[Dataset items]
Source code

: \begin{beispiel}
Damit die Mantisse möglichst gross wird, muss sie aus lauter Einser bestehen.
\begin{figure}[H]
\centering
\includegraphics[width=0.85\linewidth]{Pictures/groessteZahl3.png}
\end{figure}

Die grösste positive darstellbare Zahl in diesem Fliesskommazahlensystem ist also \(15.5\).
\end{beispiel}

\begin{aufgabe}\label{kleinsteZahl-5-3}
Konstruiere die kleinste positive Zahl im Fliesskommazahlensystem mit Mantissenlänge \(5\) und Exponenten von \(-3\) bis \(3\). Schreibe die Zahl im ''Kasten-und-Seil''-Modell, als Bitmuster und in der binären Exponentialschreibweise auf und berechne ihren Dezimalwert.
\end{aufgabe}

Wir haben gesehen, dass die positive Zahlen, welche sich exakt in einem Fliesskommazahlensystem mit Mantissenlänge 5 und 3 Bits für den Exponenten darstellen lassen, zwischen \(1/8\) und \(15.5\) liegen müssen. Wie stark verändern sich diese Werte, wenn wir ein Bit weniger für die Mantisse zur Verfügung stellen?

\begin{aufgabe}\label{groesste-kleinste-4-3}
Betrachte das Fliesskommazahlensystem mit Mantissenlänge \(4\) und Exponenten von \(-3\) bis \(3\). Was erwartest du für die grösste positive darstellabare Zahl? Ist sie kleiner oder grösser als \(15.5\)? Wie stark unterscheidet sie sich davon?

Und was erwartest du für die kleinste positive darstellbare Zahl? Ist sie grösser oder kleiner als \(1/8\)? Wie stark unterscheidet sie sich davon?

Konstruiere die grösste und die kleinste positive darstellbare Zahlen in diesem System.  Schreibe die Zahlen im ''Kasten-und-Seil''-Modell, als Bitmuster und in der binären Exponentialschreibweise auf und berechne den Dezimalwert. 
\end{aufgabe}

> [DIRECTIONS]
Return each line of the data above verbatim.

> [SOLVED PROBLEM]
Source code

: \begin{beispiel}
Damit die Mantisse möglichst gross wird, muss sie aus lauter Einser bestehen.
\begin{figure}[H]
\centering
\includegraphics[width=0.85\linewidth]{Pictures/groessteZahl3.png}
\end{figure}

Die grösste positive darstellbare Zahl in diesem Fliesskommazahlensystem ist also \(15.5\).
\end{beispiel}

\begin{aufgabe}\label{kleinsteZahl-5-3}
Konstruiere die kleinste positive Zahl im Fliesskommazahlensystem mit Mantissenlänge \(5\) und Exponenten von \(-3\) bis \(3\). Schreibe die Zahl im ''Kasten-und-Seil''-Modell, als Bitmuster und in der binären Exponentialschreibweise auf und berechne ihren Dezimalwert.
\end{aufgabe}

Wir haben gesehen, dass die positive Zahlen, welche sich exakt in einem Fliesskommazahlensystem mit Mantissenlänge 5 und 3 Bits für den Exponenten darstellen lassen, zwischen \(1/8\) und \(15.5\) liegen müssen. Wie stark verändern sich diese Werte, wenn wir ein Bit weniger für die Mantisse zur Verfügung stellen?

\begin{aufgabe}\label{groesste-kleinste-4-3}
Betrachte das Fliesskommazahlensystem mit Mantissenlänge \(4\) und Exponenten von \(-3\) bis \(3\). Was erwartest du für die grösste positive darstellabare Zahl? Ist sie kleiner oder grösser als \(15.5\)? Wie stark unterscheidet sie sich davon?

Und was erwartest du für die kleinste positive darstellbare Zahl? Ist sie grösser oder kleiner als \(1/8\)? Wie stark unterscheidet sie sich davon?

Konstruiere die grösste und die kleinste positive darstellbare Zahlen in diesem System.  Schreibe die Zahlen im ''Kasten-und-Seil''-Modell, als Bitmuster und in der binären Exponentialschreibweise auf und berechne den Dezimalwert. 
\end{aufgabe}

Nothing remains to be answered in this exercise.